## Work task
Scan the entries below for "Gamini" and copy each line that holds it.

## Available data
╭──
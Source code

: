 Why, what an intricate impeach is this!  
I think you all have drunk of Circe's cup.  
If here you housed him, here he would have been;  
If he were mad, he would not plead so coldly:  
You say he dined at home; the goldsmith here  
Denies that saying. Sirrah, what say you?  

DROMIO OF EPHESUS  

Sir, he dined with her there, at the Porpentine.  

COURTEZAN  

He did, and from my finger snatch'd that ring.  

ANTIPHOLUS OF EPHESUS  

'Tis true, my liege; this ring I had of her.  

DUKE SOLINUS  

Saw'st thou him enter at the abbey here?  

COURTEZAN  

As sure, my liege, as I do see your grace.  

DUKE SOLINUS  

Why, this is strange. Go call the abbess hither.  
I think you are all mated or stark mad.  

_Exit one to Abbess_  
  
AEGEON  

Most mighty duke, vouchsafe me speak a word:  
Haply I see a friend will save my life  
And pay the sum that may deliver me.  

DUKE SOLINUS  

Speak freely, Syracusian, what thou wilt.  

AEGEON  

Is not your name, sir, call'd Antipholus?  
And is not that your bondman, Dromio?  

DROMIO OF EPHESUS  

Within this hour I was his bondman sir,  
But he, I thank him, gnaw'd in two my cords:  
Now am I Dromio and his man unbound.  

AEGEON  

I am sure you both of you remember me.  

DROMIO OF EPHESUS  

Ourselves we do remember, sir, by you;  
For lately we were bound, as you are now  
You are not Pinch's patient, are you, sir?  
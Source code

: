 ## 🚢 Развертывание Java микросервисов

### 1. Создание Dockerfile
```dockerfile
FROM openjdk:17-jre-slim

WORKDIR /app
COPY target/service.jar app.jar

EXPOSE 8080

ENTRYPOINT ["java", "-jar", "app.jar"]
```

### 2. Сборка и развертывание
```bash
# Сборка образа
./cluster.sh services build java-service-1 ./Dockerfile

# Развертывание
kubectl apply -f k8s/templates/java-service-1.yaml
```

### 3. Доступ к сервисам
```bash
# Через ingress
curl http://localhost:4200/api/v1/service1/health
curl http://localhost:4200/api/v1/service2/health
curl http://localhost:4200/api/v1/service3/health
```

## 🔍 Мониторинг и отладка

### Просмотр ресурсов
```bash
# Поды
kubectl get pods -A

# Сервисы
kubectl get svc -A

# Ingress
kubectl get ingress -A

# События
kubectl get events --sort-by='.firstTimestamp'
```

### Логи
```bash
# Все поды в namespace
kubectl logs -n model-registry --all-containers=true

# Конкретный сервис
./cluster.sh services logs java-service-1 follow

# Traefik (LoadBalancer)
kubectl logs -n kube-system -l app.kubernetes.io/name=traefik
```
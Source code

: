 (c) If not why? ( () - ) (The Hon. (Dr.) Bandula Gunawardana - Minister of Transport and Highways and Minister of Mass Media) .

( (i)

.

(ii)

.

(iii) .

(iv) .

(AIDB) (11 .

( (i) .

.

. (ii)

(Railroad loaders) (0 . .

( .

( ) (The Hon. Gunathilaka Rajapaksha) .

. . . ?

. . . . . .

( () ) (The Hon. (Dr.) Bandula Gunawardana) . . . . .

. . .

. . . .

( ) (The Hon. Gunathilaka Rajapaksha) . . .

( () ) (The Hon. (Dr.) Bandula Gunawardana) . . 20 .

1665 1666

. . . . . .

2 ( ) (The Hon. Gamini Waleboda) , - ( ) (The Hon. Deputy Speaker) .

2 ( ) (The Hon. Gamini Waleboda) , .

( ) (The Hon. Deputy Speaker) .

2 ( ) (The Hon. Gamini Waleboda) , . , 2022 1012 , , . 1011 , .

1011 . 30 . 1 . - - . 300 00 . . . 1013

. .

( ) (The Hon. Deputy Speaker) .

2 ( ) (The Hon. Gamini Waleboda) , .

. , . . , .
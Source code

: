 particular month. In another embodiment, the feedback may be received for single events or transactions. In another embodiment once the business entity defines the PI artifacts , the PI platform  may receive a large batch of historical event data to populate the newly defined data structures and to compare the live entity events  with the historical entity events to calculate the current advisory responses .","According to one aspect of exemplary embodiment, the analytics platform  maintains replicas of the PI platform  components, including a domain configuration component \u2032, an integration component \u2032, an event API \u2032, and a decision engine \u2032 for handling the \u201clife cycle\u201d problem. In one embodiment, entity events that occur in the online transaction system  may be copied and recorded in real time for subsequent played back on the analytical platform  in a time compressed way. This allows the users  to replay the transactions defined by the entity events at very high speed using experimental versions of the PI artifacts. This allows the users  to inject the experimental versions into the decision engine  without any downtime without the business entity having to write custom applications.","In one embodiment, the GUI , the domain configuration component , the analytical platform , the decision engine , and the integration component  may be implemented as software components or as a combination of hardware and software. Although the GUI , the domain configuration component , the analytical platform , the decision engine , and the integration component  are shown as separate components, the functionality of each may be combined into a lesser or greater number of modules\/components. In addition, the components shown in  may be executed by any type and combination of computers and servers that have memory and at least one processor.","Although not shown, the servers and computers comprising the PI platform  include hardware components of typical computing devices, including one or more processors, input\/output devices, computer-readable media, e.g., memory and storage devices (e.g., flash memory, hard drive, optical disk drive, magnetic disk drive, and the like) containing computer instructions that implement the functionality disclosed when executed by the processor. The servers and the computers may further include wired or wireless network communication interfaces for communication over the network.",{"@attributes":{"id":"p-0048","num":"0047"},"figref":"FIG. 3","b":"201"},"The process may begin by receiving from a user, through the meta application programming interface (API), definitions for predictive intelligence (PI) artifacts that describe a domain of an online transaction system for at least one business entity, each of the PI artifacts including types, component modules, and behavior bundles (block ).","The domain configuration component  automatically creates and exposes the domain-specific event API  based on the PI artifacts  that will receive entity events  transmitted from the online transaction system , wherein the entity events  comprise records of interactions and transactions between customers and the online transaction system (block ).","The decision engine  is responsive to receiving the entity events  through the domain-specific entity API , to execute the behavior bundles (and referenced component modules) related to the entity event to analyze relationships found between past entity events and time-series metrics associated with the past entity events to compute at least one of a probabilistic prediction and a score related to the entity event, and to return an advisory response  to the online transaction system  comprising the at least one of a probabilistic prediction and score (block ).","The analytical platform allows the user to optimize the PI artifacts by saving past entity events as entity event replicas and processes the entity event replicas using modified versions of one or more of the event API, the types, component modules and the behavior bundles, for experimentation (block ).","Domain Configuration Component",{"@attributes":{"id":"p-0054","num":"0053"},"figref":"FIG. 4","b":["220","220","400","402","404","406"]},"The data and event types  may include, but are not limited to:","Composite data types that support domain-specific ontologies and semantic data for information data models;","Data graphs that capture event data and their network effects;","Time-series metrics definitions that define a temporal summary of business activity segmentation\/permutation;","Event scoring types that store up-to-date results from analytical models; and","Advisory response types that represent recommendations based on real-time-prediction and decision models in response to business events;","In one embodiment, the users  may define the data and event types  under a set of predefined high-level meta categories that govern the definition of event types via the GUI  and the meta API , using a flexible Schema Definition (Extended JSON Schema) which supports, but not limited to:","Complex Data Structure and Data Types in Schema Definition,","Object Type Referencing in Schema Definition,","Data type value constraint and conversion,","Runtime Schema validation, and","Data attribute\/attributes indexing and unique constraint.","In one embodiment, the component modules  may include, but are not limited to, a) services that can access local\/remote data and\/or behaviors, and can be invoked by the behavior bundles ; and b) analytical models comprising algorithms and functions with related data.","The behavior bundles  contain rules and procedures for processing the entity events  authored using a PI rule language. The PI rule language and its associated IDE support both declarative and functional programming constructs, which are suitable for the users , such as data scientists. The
╰──
## Written solution
2 ( ) (The Hon. Gamini Waleboda) , - ( ) (The Hon. Deputy Speaker) .
2 ( ) (The Hon. Gamini Waleboda) , .
2 ( ) (The Hon. Gamini Waleboda) , . , 2022 1012 , , . 1011 , .
2 ( ) (The Hon. Gamini Waleboda) , .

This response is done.